Looking down on Vicar Molyneux taking a quick fag break, God Spoke.
“Timothy.” The windows rattled. The summer clouds seemed to dissolve as sunshine burst down upon the chosen man. God had Spoken.
The Vicar looked up, blinded by the light, “what the hell...”
“Timothy, I have an important message...”
“Who is that?” He interrupted, looking up at the sky.
No one had ever asked Him that before.
“It’s Me.” He replied just a little sheepishly.
“Jeezus!”
“Close enough.”
“I have a message for you.  The world has grown corrupt, evil is rife in every household, mankind has been starved of goodness. You will make a boat, large enough for two of every animal, yourself, your wife and your son.”
Tim rubbed his neck uncomfortably, “Um… hey, God, I’m sure it is all part of your ineffable plan, but do you have to speak so loudly?”
“Eh?” Damn, He was God, He shouldn’t say things like Eh
“It’s... it’s my mother-in-law. She sleeps in the afternoons, and if anyone wakes her she gets, well, grouchy”
“Only the righteous can hear my voice, and when they hear it they will be joyful.” Not grouchy.
“Oh, that’s okay then. God! One more thing before you go. What about all the people of the world?”
“They will die, for Evil has entered their hearts.”
“So, I should stop preaching, because they are all destined for Hell?”
“No, you must never give up on a lost sheep.”
“But aren’t you giving up on them?” hastily he added a respectful ‘sir’.
God sighed silently, yes He was rather, wasn’t He.
“They will see the error of their ways at death, and I will welcome them into my Kingdom.” He was starting to regret the whole idea.  But Vicar Molyneux seemed to buy it.
“Anymore questions?”
“Just one. If I make the boat a little bigger can I bring my son’s girlfriend along?”
There was silence.
“It’s just that .. well he’s getting to that age now, and he really likes her, and I’m pretty sure if I didn’t save her as well he wouldn’t speak to me for months. And when there are only two people to talk to in the world months can seem like ... well a really long time.”

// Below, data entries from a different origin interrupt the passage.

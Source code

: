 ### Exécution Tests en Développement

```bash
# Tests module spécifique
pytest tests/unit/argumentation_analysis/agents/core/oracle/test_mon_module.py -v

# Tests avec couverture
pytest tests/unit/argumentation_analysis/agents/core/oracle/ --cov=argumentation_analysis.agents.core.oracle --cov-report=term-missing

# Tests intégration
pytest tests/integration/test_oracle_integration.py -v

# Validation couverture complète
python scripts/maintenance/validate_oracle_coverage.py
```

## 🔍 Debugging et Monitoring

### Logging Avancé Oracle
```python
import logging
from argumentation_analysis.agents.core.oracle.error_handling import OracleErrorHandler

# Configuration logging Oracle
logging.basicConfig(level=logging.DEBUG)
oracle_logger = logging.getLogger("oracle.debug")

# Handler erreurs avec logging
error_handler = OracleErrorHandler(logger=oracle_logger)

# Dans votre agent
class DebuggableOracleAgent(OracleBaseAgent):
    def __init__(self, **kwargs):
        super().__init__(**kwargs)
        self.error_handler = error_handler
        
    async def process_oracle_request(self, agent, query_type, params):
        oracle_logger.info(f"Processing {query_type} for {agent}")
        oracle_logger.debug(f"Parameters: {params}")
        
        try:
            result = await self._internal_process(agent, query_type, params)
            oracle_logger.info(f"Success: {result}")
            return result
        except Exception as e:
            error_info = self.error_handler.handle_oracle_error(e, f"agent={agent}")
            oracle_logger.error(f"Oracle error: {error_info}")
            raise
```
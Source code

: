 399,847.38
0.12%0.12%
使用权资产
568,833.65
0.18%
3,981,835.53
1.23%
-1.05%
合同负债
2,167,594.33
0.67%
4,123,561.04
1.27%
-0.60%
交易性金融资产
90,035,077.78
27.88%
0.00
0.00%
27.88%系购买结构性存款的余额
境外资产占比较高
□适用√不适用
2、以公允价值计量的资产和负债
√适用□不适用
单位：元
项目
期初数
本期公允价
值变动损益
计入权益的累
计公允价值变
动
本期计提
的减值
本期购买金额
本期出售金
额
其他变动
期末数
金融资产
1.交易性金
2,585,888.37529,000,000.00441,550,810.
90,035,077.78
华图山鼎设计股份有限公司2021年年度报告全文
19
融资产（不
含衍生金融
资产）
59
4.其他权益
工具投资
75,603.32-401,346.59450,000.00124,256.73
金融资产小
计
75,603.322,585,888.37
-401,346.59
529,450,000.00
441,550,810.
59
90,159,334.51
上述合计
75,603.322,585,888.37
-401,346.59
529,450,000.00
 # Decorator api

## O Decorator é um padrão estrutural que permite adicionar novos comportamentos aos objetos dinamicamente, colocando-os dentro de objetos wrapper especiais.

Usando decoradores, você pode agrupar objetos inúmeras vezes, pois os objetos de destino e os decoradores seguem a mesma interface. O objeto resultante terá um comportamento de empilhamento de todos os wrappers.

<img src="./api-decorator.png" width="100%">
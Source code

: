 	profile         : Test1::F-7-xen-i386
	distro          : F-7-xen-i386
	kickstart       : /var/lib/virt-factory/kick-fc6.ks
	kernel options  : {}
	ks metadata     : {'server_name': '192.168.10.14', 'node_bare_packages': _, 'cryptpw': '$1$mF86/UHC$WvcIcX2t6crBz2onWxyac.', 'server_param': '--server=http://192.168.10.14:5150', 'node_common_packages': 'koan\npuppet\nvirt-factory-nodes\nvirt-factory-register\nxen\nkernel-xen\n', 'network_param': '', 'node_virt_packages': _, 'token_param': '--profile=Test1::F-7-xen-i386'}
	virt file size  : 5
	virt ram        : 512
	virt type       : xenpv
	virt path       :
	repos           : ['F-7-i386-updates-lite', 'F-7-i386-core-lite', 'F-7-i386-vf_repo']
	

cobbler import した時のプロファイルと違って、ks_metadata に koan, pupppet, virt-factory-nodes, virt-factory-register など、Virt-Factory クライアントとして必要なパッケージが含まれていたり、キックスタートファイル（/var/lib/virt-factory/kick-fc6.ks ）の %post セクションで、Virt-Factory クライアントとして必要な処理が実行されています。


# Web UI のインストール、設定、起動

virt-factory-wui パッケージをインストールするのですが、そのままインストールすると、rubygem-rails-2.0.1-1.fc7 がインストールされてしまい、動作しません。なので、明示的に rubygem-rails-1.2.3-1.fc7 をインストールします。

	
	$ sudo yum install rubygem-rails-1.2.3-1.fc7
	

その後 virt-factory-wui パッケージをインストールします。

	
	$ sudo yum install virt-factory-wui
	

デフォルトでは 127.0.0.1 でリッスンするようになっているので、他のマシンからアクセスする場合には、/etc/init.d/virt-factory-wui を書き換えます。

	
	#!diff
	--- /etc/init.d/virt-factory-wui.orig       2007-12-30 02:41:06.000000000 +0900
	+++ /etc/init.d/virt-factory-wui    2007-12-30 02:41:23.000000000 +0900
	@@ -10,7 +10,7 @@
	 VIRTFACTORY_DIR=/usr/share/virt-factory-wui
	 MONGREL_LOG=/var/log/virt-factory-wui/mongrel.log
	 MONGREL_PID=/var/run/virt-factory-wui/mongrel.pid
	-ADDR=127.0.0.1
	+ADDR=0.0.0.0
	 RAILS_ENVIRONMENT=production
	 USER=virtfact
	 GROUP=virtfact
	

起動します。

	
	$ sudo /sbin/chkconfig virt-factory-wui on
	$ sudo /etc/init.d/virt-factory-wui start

God started to wonder whether this was really a good idea. “Yes Timothy. You can take her along, they will need to repopulate the world...”
“Hm, I’m not sure that my wife will want him doing that.” Timothy muttered
“... and you may take your mother in law, the new world will need wisdom.”
“Well, I’d rather not, actually.”
“MAKE THE BOAT TIMOTHY!” God boomed. He returned to Heaven, feeling sure that man used to be more respectful of him.
Timothy sat down, rubbed the back of his neck, and wondered how much of the communion wine he had drunk. He had another cigarette.
A car pulled up.
“Tim! Put that cigarette out at once!” Yelled his wife across the garden. A few birds that had been hiding in the bushes flew away in fear.
“Jenny! God just spoke to me, we have been chosen.”
“Don’t you dare try and change the subject, Timothy James Molyneux.”
He stubbed it out, “I did speak to him, Jenny. He told me to make a boat, because he was going to flood the world.”
Her face softened. She felt his forehead.
“Were you reading your Bible in the garden again?”
“Yes.”
“It’s like that time you thought you turned water into wine, last year.  Remember?”
“Well, I’m sure that I put water into that communion jug...”
“Deary, too much sun isn’t good for you, it confuses your mind. You doze off and dream about goodness knows what.”
“But, I’m sure this really happened.”
“Well then, maybe you should buy a canoe.”
“Where would I put all the animals?”
She tutted. “I’m going to check on mother, I’ve got the W.I. girls over this afternoon. Try and stay out of the way will you?”
She walked off. He was unsure of himself now. Had it been a Divine vision or -more likely - inadequate sun cream?
He looked up to the sky for a hint, the light blinding him. And on cue came,
“BUILD THE BOAT TIMOTHY!”

The W.I. girls were discussing their long term plans to help the poor and needy.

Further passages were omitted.